It All Gets Back to Incentives
Matthew Yglesias notes an approach to the health care issue he had not considered before,
A little while back, Brad Plumer put on the table a proposal to reduce health care costs I hadn’t heard of — build more medical schools. Apparently there are only 125. Since I’m a
dorksuper-cool guy, I spent Wednesday night getting some beers with a friend and talking about health care policy, and put forward the idea that we should try and import some huge quantity of Indian doctors (I have this picture of India consisting of 100 million doctors, 200 million engineers, and 800 million dirt-poor subsistence farmers; probably that’s not quite right…) which is along the same lines.
However, Matthew then discards this solution due to the following reasons,
There is, however, something of a catch. I recall having read several times articles about the odd fact that when you do regression analysis on Medicare costs by region it turns out that supply of health care is positively correlated with per capita Medicare spending. What seems to be happening is that in areas where there’s a higher ratio of doctors (or hospital beds) to patients, they take advantage of Medicare’s entitlement structure to simply gin up additional business by prescribing enough treatment to use up the local health care capacity.
So, the problem is two fold.
- Not enough doctors.
- Institutional structure that provides perverse incentives.
So the solution is obvious:
- Reform the institutional structure to remove the perverse incentives.

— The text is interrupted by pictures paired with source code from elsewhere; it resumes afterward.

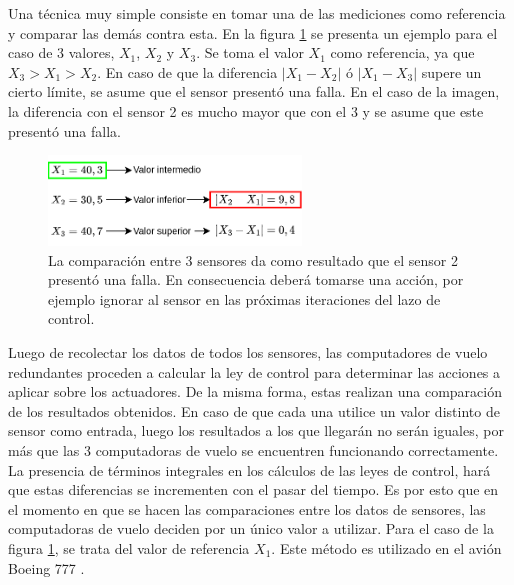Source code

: 
Una técnica muy simple consiste en tomar una de las mediciones como referencia y comparar las demás contra esta. En la figura \ref{fig:votacion_sensores} se presenta un ejemplo para el caso de 3 valores, $X_1$, $X_2$ y $X_3$. Se toma el valor $X_1$ como referencia, ya que $X_3 > X_1 > X_2$. En caso de que la diferencia $| X_1 - X_2 |$ ó $| X_1 - X_3 |$ supere un cierto límite, se asume que el sensor presentó una falla. En el caso de la imagen, la diferencia con el sensor 2 es mucho mayor que con el 3 y se asume que este presentó una falla.

\begin{figure}[H]
    \centering
    \includegraphics[width=0.6\textwidth]{img/votacion_sensores.png}
    \caption{La comparación entre 3 sensores da como resultado que el sensor 2 presentó una falla. En consecuencia deberá tomarse una acción, por ejemplo ignorar al sensor en las próximas iteraciones del lazo de control.}
    \label{fig:votacion_sensores}
\end{figure}

Luego de recolectar los datos de todos los sensores, las computadores de vuelo redundantes proceden a calcular la ley de control para determinar las acciones a aplicar sobre los actuadores. De la misma forma, estas realizan una comparación de los resultados obtenidos. En caso de que cada una utilice un valor distinto de sensor como entrada, luego los resultados a los que llegarán no serán iguales, por más que las 3 computadoras de vuelo se encuentren funcionando correctamente. La presencia de términos integrales en los cálculos de las leyes de control, hará que estas diferencias se incrementen con el pasar del tiempo. Es por esto que en el momento en que se hacen las comparaciones entre los datos de sensores, las computadoras de vuelo deciden por un único valor a utilizar. Para el caso de la figura \ref{fig:votacion_sensores}, se trata del valor de referencia $X_1$. Este método es utilizado en el avión Boeing 777 \cite{yeh1996triple}. 

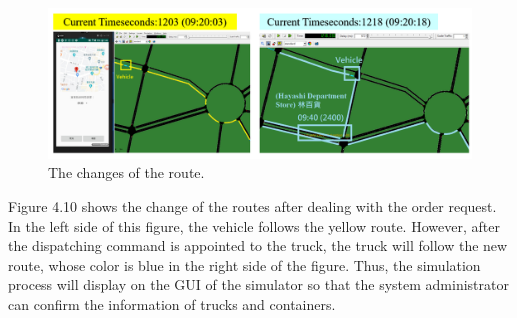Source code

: \documentclass[12pt]{ksthesis}
\begin{document}
\begin{thesis}
{\begin{figure}[H]
\centering
\includegraphics[width=1.0\textwidth]{./figures/F4-10-ChangeRoutes.PNG}
\caption{\large The changes of the route.}
\vspace{0.5cm}
\label{Fig:Change_of_route}
\end{figure}


Figure 4.10 shows the change of the routes after dealing with the order request. 
In the left side of this figure, the vehicle follows the yellow route. However, after the dispatching command is appointed to the truck, the truck will follow the new route, whose color is blue in the right side of the figure. 
Thus, the simulation process will display on the GUI of the simulator so that the system administrator can confirm the information of trucks and containers. 

}
\end{thesis}
\end{document}
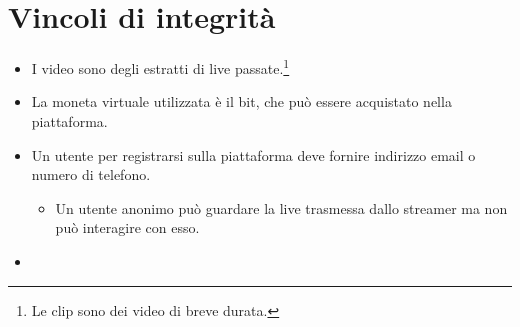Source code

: \section{Vincoli di integrità}
\begin{itemize}
    \item I video sono degli estratti di live passate.\footnote{Le clip sono dei video di breve durata.}
    \item La moneta virtuale utilizzata è il bit, che può essere acquistato nella piattaforma.
    \item Un utente per registrarsi sulla piattaforma deve fornire indirizzo email o numero di telefono.
    \begin{itemize}
        \item Un utente anonimo può guardare la live trasmessa dallo streamer ma non può interagire con esso. 
    \end{itemize}
        \item 
\end{itemize}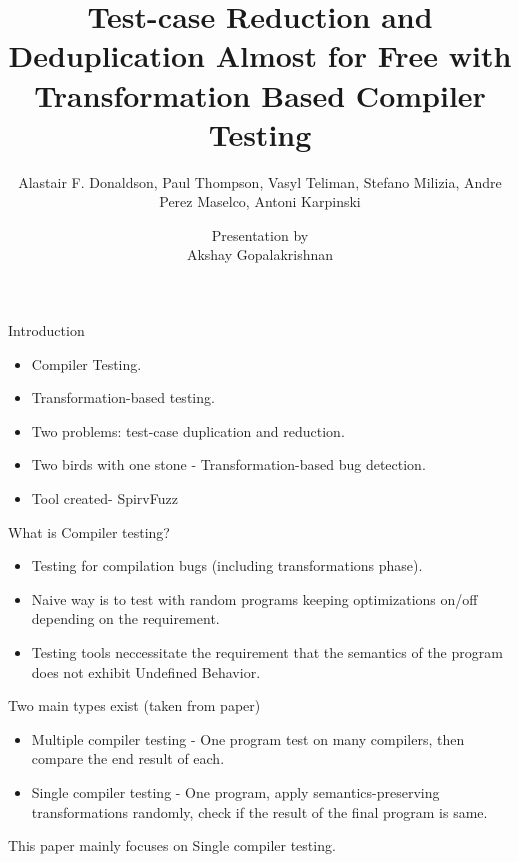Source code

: \documentclass{beamer}
\title{Test-case Reduction and Deduplication Almost for Free with Transformation Based Compiler Testing}
\subtitle{Alastair F. Donaldson, Paul Thompson, Vasyl Teliman, Stefano Milizia, Andre Perez Maselco, Antoni Karpinski}
\author{Presentation by \\ Akshay Gopalakrishnan}
\institute{McGill University}
\begin{document}
    
    \begin{frame}
        \titlepage 

    \end{frame}


    \begin{frame}{Introduction}

        \begin{itemize}
            \item Compiler Testing.
            \item Transformation-based testing.
            \item Two problems: test-case duplication and reduction.
            \item Two birds with one stone - Transformation-based bug detection.
            \item Tool created- SpirvFuzz
        \end{itemize}

    \end{frame}


    \begin{frame}{What is Compiler testing?}

        \begin{itemize}
            \item Testing for compilation bugs (including transformations phase).
            \item Naive way is to test with random programs keeping optimizations on/off depending on the requirement. 
            \item Testing tools neccessitate the requirement that the semantics of the program does not exhibit Undefined Behavior.
        \end{itemize}
        Two main types exist (taken from paper)
        \begin{itemize}
            \item Multiple compiler testing - One program test on many compilers, then compare the end result of each.  
            \item Single compiler testing - One program, apply semantics-preserving transformations randomly, check if the result of the final program is same. 
        \end{itemize}

        This paper mainly focuses on Single compiler testing. 

    \end{frame}
\end{document}
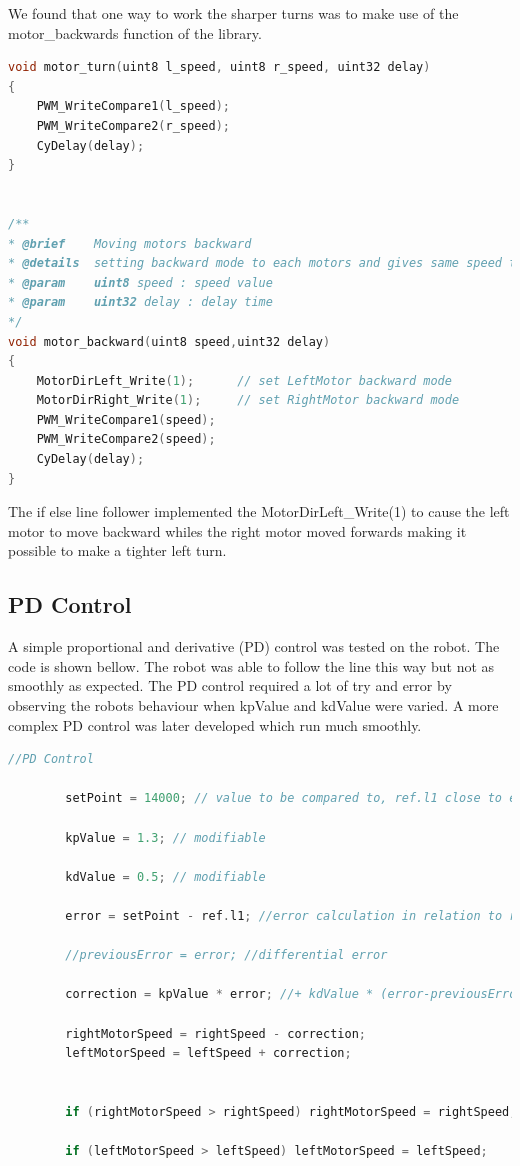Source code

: \documentclass[11pt,a4paper,oneside,article]{memoir}
\begin{document}
We found that one way to work the sharper turns was to make use of the motor\_backwards function of the library.  
\vspace{-22pt}\begin{lstlisting}[language=C,caption={motor\_turn and motor\_backwards},label=Backward]
void motor_turn(uint8 l_speed, uint8 r_speed, uint32 delay)
{
    PWM_WriteCompare1(l_speed); 
    PWM_WriteCompare2(r_speed); 
    CyDelay(delay);
}


/**
* @brief    Moving motors backward
* @details  setting backward mode to each motors and gives same speed to each side of PWM
* @param    uint8 speed : speed value
* @param    uint32 delay : delay time
*/
void motor_backward(uint8 speed,uint32 delay)
{
    MotorDirLeft_Write(1);      // set LeftMotor backward mode
    MotorDirRight_Write(1);     // set RightMotor backward mode
    PWM_WriteCompare1(speed); 
    PWM_WriteCompare2(speed); 
    CyDelay(delay);
}
\end{lstlisting}\vspace{-22pt}
The if else line follower implemented the MotorDirLeft\_Write(1) to cause the left motor to move backward whiles the right motor moved forwards making it possible to make a tighter left turn. 

\subsection{PD Control}
A simple proportional and derivative (PD) control was tested on the robot. The code is shown bellow. The robot was able to follow the line this way but not as smoothly as expected. The PD control required a lot of try and error by observing the robots behaviour when kpValue and kdValue were varied. A more complex PD control was later developed which run much smoothly.
\vspace{-22pt}\begin{lstlisting}[language=C,caption={Simple PD Control},label=Controller]
//PD Control
    
        setPoint = 14000; // value to be compared to, ref.l1 close to edge of line
        
        kpValue = 1.3; // modifiable
        
        kdValue = 0.5; // modifiable
    
        error = setPoint - ref.l1; //error calculation in relation to ref.l1
    
        //previousError = error; //differential error
        
        correction = kpValue * error; //+ kdValue * (error-previousError); //correction to be used
    
        rightMotorSpeed = rightSpeed - correction;
        leftMotorSpeed = leftSpeed + correction;
        
      
        if (rightMotorSpeed > rightSpeed) rightMotorSpeed = rightSpeed;
            
        if (leftMotorSpeed > leftSpeed) leftMotorSpeed = leftSpeed;
\end{lstlisting}\vspace{-22pt}
\end{document}
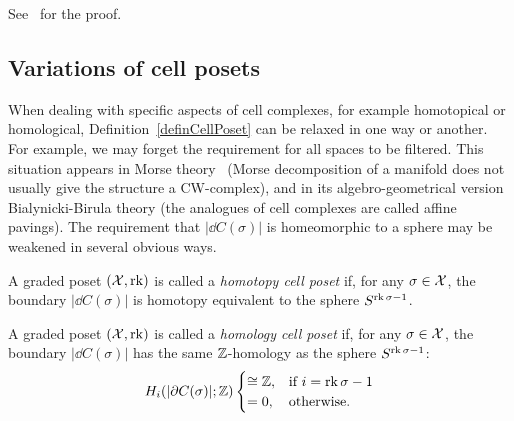 See~\cite[Prop.3.1]{bjorner1984poset} for the proof.
%
%


\subsection{Variations of cell posets}\label{subsecMathCellVariations}

When dealing with specific aspects of cell complexes, for example homotopical or homological, Definition~\ref{definCellPoset} can be relaxed in one way or another. For example, we may forget the requirement for all spaces to be filtered. This situation appears in Morse theory~\cite{MilnorMorse} (Morse decomposition of a manifold does not usually give the structure a CW-complex), and in its algebro-geometrical version Bialynicki-Birula theory \cite{BialynizkiDecomp} (the analogues of cell complexes are called affine pavings). The requirement that $|\dd C(\sigma)|$ is homeomorphic to a sphere may be weakened in several obvious ways.

\begin{defin}\label{definHomotopyCellPoset}
A graded poset $(\mathcal{X},\operatorname{rk})$ is called a \emph{homotopy cell poset} if, for any $\sigma\in \mathcal{X}$, the boundary $|\dd C(\sigma)|$ is homotopy equivalent to the sphere $S^{\operatorname{rk}\sigma-1}$.
\end{defin}

\begin{defin}\label{definHomologyCellPoset}
A graded poset $(\mathcal{X},\operatorname{rk})$ is called a \emph{homology cell poset} if, for any $\sigma\in \mathcal{X}$, the boundary $|\dd C(\sigma)|$ has the same $\mathbb{Z}$-homology as the sphere $S^{\operatorname{rk}\sigma-1}$:
\[
H_i(|\partial C(\sigma)|;\mathbb{Z})\begin{cases}
                          \cong\mathbb{Z}, & \mbox{if } i=\operatorname{rk}\sigma-1 \\
                          =0, & \mbox{otherwise}.
                        \end{cases}
\]
\end{defin}

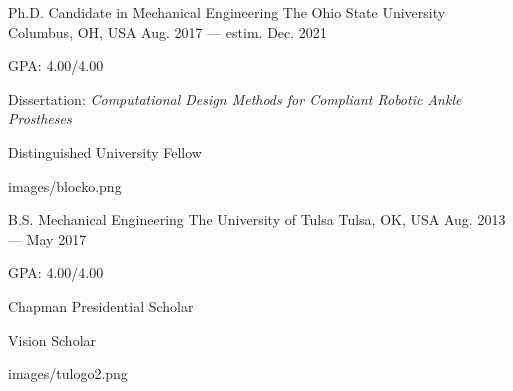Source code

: 

\begin{cventries}
	
	\cveducation
	{Ph.D. Candidate in Mechanical Engineering} %
	{The Ohio State University} %
	{Columbus, OH, USA} %
	{Aug. 2017 --- estim. Dec. 2021} %
	{
		\begin{cvitems} %
			\item {GPA: 4.00/4.00}
			\item {Dissertation: \textit{Computational Design Methods for Compliant Robotic Ankle Prostheses}}
			\item {Distinguished University Fellow}
		\end{cvitems}
	}
	{images/blocko.png}

	\cveducation
    {B.S. Mechanical Engineering} %
    {The University of Tulsa} %
    {Tulsa, OK, USA} %
    {Aug. 2013 --- May 2017} %
    {
      \begin{cvitems} %
      	\item {GPA: 4.00/4.00}
        \item {Chapman Presidential Scholar}
        \item {Vision Scholar}
      \end{cvitems}
    }
	{images/tulogo2.png}
\end{cventries}
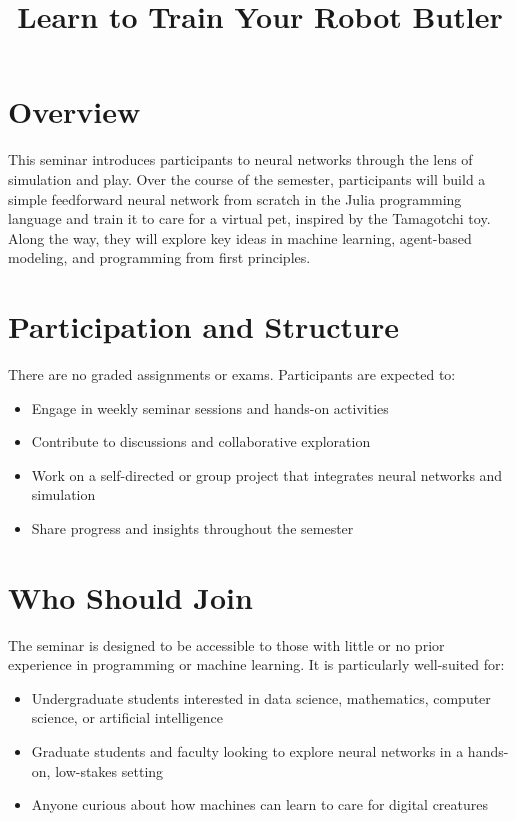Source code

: \documentclass[10pt]{book}
\title{Learn to Train Your Robot Butler}
\begin{document}
\maketitle

\section{Overview}

This seminar introduces participants to neural networks through the lens of simulation and play. Over the course of the semester, participants will build a simple feedforward neural network from scratch in the Julia programming language and train it to care for a virtual pet, inspired by the Tamagotchi toy. Along the way, they will explore key ideas in machine learning, agent-based modeling, and programming from first principles.

\section{Participation and Structure}

There are no graded assignments or exams. Participants are expected to:
\begin{itemize}[itemsep=1ex]
    \item Engage in weekly seminar sessions and hands-on activities
    \item Contribute to discussions and collaborative exploration
    \item Work on a self-directed or group project that integrates neural networks and simulation
    \item Share progress and insights throughout the semester
\end{itemize}

\section{Who Should Join}

The seminar is designed to be accessible to those with little or no prior experience in programming or machine learning. It is particularly well-suited for:
\begin{itemize}[itemsep=1ex]
    \item Undergraduate students interested in data science, mathematics, computer science, or artificial intelligence
    \item Graduate students and faculty looking to explore neural networks in a hands-on, low-stakes setting
    \item Anyone curious about how machines can learn to care for digital creatures
\end{itemize}
\end{document}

- Increase the supply of doctors.
Of course, the second part is also due to an insitutional problem. Namely the fact that the AMA acts as a gate keeper and provides a very nice barrier to entry. Basic economics tells us that this increases the market power of doctors and that their prices will increase. Further, reforming the institutional structure so that there is no longer a perverse incentive probably isn’t going to sit well with somebody like Matthew. After all, the problem he is noting is an old one, and most of us boring dorky economics guys call it moral hazard. In this case, the government has set up a system that is easily abused for the profit of some (doctors, hospitals and the staff) and losses for others (tax payers). This kind of problem is a problem for a great many government policies such as reducing income inequality. The problem is basically a principal-agent problem. So we see this problem applies to health care, auto insurance, even something like income redistribution. More simply, the problem is that when the government is seen as picking up the tab (i.e., individuals do not bear the full marginal cost) there is a tendency to over use a resource. To prevent this you’d have to have deductibles, and possibly a deductible that is paid for each new procedure, treatment, etc.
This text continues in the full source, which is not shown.